## [Task statement]
In the entries below, find the line with "Possibilité de supprimer" and the line with "Supprimer tout l'historique". Print those two and everything between them exactly, and nothing else.

## [Available records]
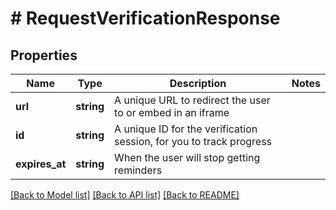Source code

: # # RequestVerificationResponse

## Properties

Name | Type | Description | Notes
------------ | ------------- | ------------- | -------------
**url** | **string** | A unique URL to redirect the user to or embed in an iframe |
**id** | **string** | A unique ID for the verification session, for you to track progress |
**expires_at** | **string** | When the user will stop getting reminders |

[[Back to Model list]](../../README.md#models) [[Back to API list]](../../README.md#endpoints) [[Back to README]](../../README.md)
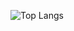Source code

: ![Top Langs](https://github-readme-stats.vercel.app/api/top-langs/?username=laarossi&stats_format=bytes)

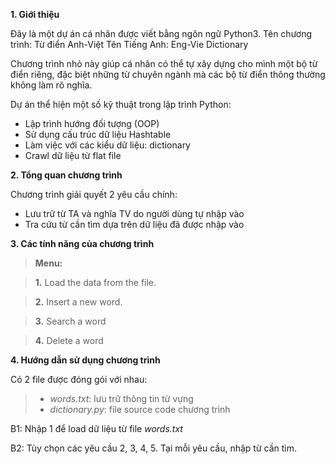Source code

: __1. Giới thiệu__

Đây là một dự án cá nhân được viết bằng ngôn ngữ Python3.
Tên chương trình: Từ điển Anh-Việt
Tên Tiếng Anh: Eng-Vie Dictionary

Chương trình nhỏ này giúp cá nhân có thể tự xây dựng cho mình một bộ từ điển riêng,
đặc biệt những từ chuyên ngành mà các bộ từ điển thông thường không làm rõ nghĩa.

Dự án thể hiện một số kỹ thuật trong lập trình Python:
- Lập trình hướng đối tượng (OOP)
- Sử dụng cấu trúc dữ liệu Hashtable
- Làm việc với các kiểu dữ liệu: dictionary
- Crawl dữ liệu từ flat file 

__2. Tổng quan chương trình__

Chương trình giải quyết 2 yêu cầu chính:
- Lưu trữ từ TA và nghĩa TV do người dùng tự nhập vào
- Tra cứu từ cần tìm dựa trên dữ liệu đã được nhập vào

__3. Các tính năng của chương trình__

>**Menu:**

>**1.** Load the data from the file.

>**2.** Insert a new word.

>**3.** Search a word

>**4.** Delete a word

__4. Hướng dẫn sử dụng chương trình__

Có 2 file được đóng gói với nhau:
>- _words.txt_: lưu trữ thông tin từ vựng
>- _dictionary.py_: file source code chương trình

B1: Nhập 1 để load dữ liệu từ file _words.txt_

B2: Tùy chọn các yêu cầu 2, 3, 4, 5. Tại mỗi yêu cầu, nhập từ cần tìm.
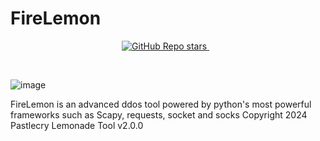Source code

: # FireLemon

<p align='center'>
 <a
  <a href="#">
  <img alt="GitHub Repo stars" src="https://img.shields.io/github/stars/Pastlecry/FireLemon-README.md-Profile?style=for-the-badge">
</a>&nbsp;&nbsp;
</p>

<br />

![image](https://github.com/Pastlecry/FireLemon/assets/93829550/6518cd55-ca20-4d60-8113-3a33363032ce)

FireLemon is an advanced ddos tool powered by python's most powerful frameworks such as Scapy, requests, socket and socks
Copyright 2024 Pastlecry 
Lemonade Tool v2.0.0

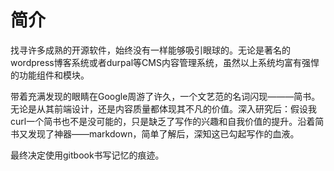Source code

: # 简介

找寻许多成熟的开源软件，始终没有一样能够吸引眼球的。无论是著名的wordpress博客系统或者durpal等CMS内容管理系统，虽然以上系统均富有强悍的功能组件和模块。

带着充满发现的眼睛在Google周游了许久，一个文艺范的名词闪现———简书。无论是从其前端设计，还是内容质量都体现其不凡的价值。深入研究后：假设我curl一个简书也不是没可能的，只是缺乏了写作的兴趣和自我价值的提升。沿着简书又发现了神器——markdown，简单了解后，深知这已勾起写作的血液。

最终决定使用gitbook书写记忆的痕迹。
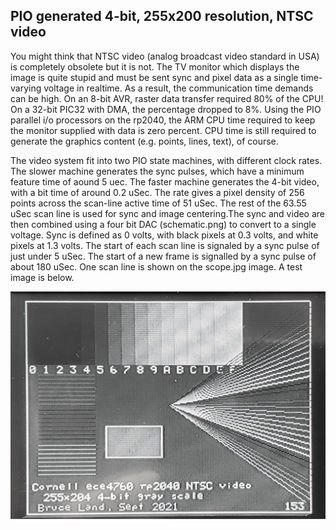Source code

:PIO generated 4-bit, 255x200 resolution, NTSC video
----
You might think that NTSC video (analog broadcast video standard in USA) is completely obsolete but it is not. The TV monitor which displays the image is quite stupid and must be sent sync and pixel data as a single time-varying voltage in realtime. As a result, the communication time demands can be high. On an 8-bit AVR, raster data transfer required 80% of the CPU! On a 32-bit PIC32 with DMA, the percentage dropped to 8%. Using the PIO parallel i/o processors on the rp2040, the ARM CPU time required to keep the monitor supplied with data is zero percent. CPU time is still required to generate the graphics content (e.g. points, lines, text), of course. 

The video system fit into two PIO state machines, with different clock rates. The slower machine generates the sync pulses, which have a minimum feature time of aound 5 uec. The faster machine generates the 4-bit video, with a bit time of around 0.2 uSec. The rate gives a pixel density of 256 points across the scan-line active time of 51 uSec. The rest of the 63.55 uSec scan line is used for sync and image centering.The sync and video are then combined using a four bit DAC (schematic.png) to convert to a single voltage. Sync is defined as 0 volts, with black pixels at 0.3 volts, and white pixels at 1.3 volts. The start of each scan line is signaled by a sync pulse of just under 5 uSec. The start of a new frame is signalled by a sync pulse of about 180 uSec. One scan line is shown on the scope.jpg image. A test image is below.

![TV](image_4bit_improved.jpg)
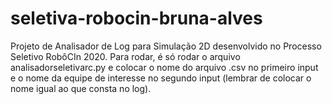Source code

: # seletiva-robocin-bruna-alves
Projeto de Analisador de Log para Simulação 2D desenvolvido no Processo Seletivo RobôCIn 2020.
Para rodar, é só rodar o arquivo analisadorseletivarc.py e colocar o nome do arquivo .csv no primeiro input e o nome da equipe de interesse no segundo input (lembrar de colocar o nome igual ao que consta no log).
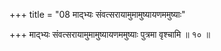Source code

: +++
title = "08 माद्भ्यः संवत्सरायामुमामुष्यायणममुष्याः"

+++
माद्भ्यः संवत्सरायामुमामुष्यायणममुष्याः पुत्रमा वृश्चामि ॥ १० ॥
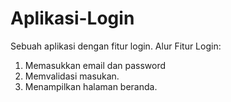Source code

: # Aplikasi-Login
Sebuah aplikasi dengan fitur login.
Alur Fitur Login:
1. Memasukkan email dan password
2. Memvalidasi masukan.
3. Menampilkan halaman beranda.
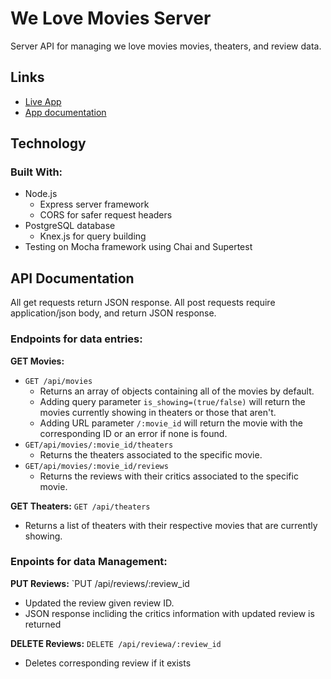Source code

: # We Love Movies Server

Server API for managing we love movies movies, theaters, and review data.

## Links

* [Live App]()
* [App documentation](https://github.com/RandyTG/starter-movie-front-end)

## Technology

### Built With:
* Node.js
   * Express server framework
   * CORS for safer request headers  
* PostgreSQL database
   * Knex.js for query building  
* Testing on Mocha framework using Chai and Supertest

## API Documentation

All get requests return JSON response.
All post requests require application/json body, and return JSON response.

### Endpoints for data entries:

**GET Movies:** 
* `GET /api/movies`
    * Returns an array of objects containing all of the movies by default.
    * Adding query parameter `is_showing=(true/false)` will return the movies currently showing in theaters or those that aren't.
    * Adding URL parameter `/:movie_id` will return the movie with the corresponding ID or an error if none is found.
* `GET/api/movies/:movie_id/theaters`
    * Returns the theaters associated to the specific movie.
* `GET/api/movies/:movie_id/reviews`
    * Returns the reviews with their critics associated to the specific movie.

**GET Theaters:** `GET /api/theaters`
* Returns a list of theaters with their respective movies that are currently showing.

### Enpoints for data Management:

**PUT Reviews:** `PUT /api/reviews/:review_id
* Updated the review given review ID.
* JSON response incliding the critics information with updated review is returned

**DELETE Reviews:** `DELETE /api/reviewa/:review_id`
* Deletes corresponding review if it exists

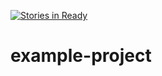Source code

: [![Stories in Ready](https://badge.waffle.io/patriksomodi/example-project.png?label=ready&title=Ready)](https://waffle.io/patriksomodi/example-project)
# example-project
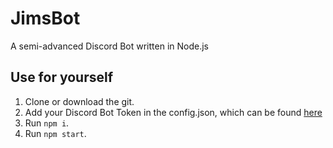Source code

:# JimsBot

A semi-advanced Discord Bot written in Node.js

## Use for yourself

1. Clone or download the git.
2. Add your Discord Bot Token in the config.json, which can be found [here](https://discordapp.com/developers/applications)
3. Run `npm i`.
4. Run `npm start`.
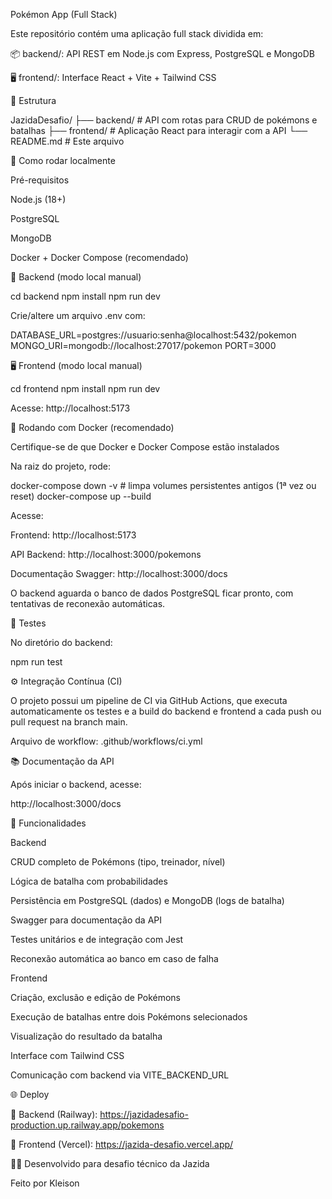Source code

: Pokémon App (Full Stack)

Este repositório contém uma aplicação full stack dividida em:

📦 backend/: API REST em Node.js com Express, PostgreSQL e MongoDB

🖥️ frontend/: Interface React + Vite + Tailwind CSS

📂 Estrutura

JazidaDesafio/
├── backend/     # API com rotas para CRUD de pokémons e batalhas
├── frontend/    # Aplicação React para interagir com a API
└── README.md    # Este arquivo

🚀 Como rodar localmente

Pré-requisitos

Node.js (18+)

PostgreSQL

MongoDB

Docker + Docker Compose (recomendado)

🔧 Backend (modo local manual)

cd backend
npm install
npm run dev

Crie/altere um arquivo .env com:

DATABASE_URL=postgres://usuario:senha@localhost:5432/pokemon
MONGO_URI=mongodb://localhost:27017/pokemon
PORT=3000

🖥️ Frontend (modo local manual)

cd frontend
npm install
npm run dev

Acesse: http://localhost:5173

🐳 Rodando com Docker (recomendado)

Certifique-se de que Docker e Docker Compose estão instalados

Na raiz do projeto, rode:

docker-compose down -v  # limpa volumes persistentes antigos (1ª vez ou reset)
docker-compose up --build

Acesse:

Frontend: http://localhost:5173

API Backend: http://localhost:3000/pokemons

Documentação Swagger: http://localhost:3000/docs

O backend aguarda o banco de dados PostgreSQL ficar pronto, com tentativas de reconexão automáticas.

🧪 Testes

No diretório do backend:

npm run test

⚙️ Integração Contínua (CI)

O projeto possui um pipeline de CI via GitHub Actions, que executa automaticamente os testes e a build do backend e frontend a cada push ou pull request na branch main.

Arquivo de workflow: .github/workflows/ci.yml

📚 Documentação da API

Após iniciar o backend, acesse:

http://localhost:3000/docs

📌 Funcionalidades

Backend

CRUD completo de Pokémons (tipo, treinador, nível)

Lógica de batalha com probabilidades

Persistência em PostgreSQL (dados) e MongoDB (logs de batalha)

Swagger para documentação da API

Testes unitários e de integração com Jest

Reconexão automática ao banco em caso de falha

Frontend

Criação, exclusão e edição de Pokémons

Execução de batalhas entre dois Pokémons selecionados

Visualização do resultado da batalha

Interface com Tailwind CSS

Comunicação com backend via VITE_BACKEND_URL

🌐 Deploy

🔗 Backend (Railway): https://jazidadesafio-production.up.railway.app/pokemons

🔗 Frontend (Vercel): https://jazida-desafio.vercel.app/

👨‍💻 Desenvolvido para desafio técnico da Jazida

Feito por Kleison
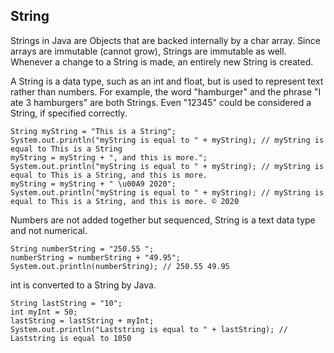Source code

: ## String

Strings in Java are Objects that are backed internally by a char array. Since arrays are immutable (cannot grow), Strings are immutable as well. Whenever a change to a String is made, an entirely new String is created.

A String is a data type, such as an int and float, but is used to represent text rather than numbers. For example, the word "hamburger" and the phrase "I ate 3 hamburgers" are both Strings. Even "12345" could be considered a String, if specified correctly.

    String myString = "This is a String";
    System.out.println("myString is equal to " + myString); // myString is equal to This is a String
    myString = myString + ", and this is more.";
    System.out.println("myString is equal to " + myString); // myString is equal to This is a String, and this is more.
    myString = myString + " \u00A9 2020";
    System.out.println("myString is equal to " + myString); // myString is equal to This is a String, and this is more. © 2020
    
Numbers are not added together but sequenced, String is a text data type and not numerical.

    String numberString = "250.55 ";
    numberString = numberString + "49.95";
    System.out.println(numberString); // 250.55 49.95
    
int is converted to a String by Java.

    String lastString = "10";
    int myInt = 50;
    lastString = lastString + myInt;
    System.out.println("Laststring is equal to " + lastString); // Laststring is equal to 1050
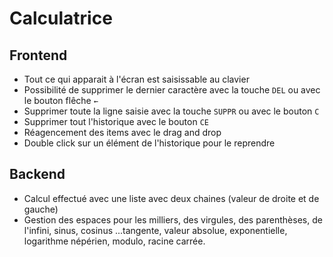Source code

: # Calculatrice

## Frontend

* Tout ce qui apparait à l'écran est saisissable au clavier
* Possibilité de supprimer le dernier caractère avec la touche `DEL` ou avec le bouton flêche `←`
* Supprimer toute la ligne saisie avec la touche `SUPPR` ou avec le bouton `C`
* Supprimer tout l'historique avec le bouton `CE`
* Réagencement des items avec le drag and drop
* Double click sur un élément de l'historique pour le reprendre

## Backend

* Calcul effectué avec une liste avec deux chaines (valeur de droite et de gauche)
* Gestion des espaces pour les milliers, des virgules, des parenthèses, de l'infini, sinus, cosinus
...tangente, valeur absolue, exponentielle, logarithme népérien, modulo, racine carrée.
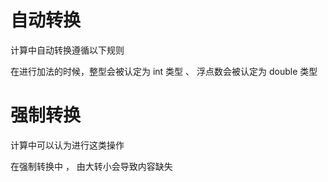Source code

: # 自动转换
计算中自动转换遵循以下规则

在进行加法的时候，整型会被认定为 int 类型 、 浮点数会被认定为 double 类型

# 强制转换
计算中可以认为进行这类操作

在强制转换中 ， 由大转小会导致内容缺失

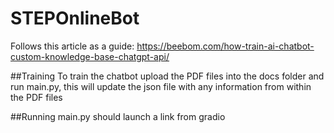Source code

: ﻿# STEPOnlineBot
Follows this article as a guide: https://beebom.com/how-train-ai-chatbot-custom-knowledge-base-chatgpt-api/

##Training
To train the chatbot upload the PDF files into the docs folder and run main.py, this will update the json file with any information from within the PDF files

##Running
main.py should launch a link from gradio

## [Exercise result]
* Possibilité de supprimer le dernier caractère avec la touche `DEL` ou avec le bouton flêche `←`
* Supprimer toute la ligne saisie avec la touche `SUPPR` ou avec le bouton `C`
* Supprimer tout l'historique avec le bouton `CE`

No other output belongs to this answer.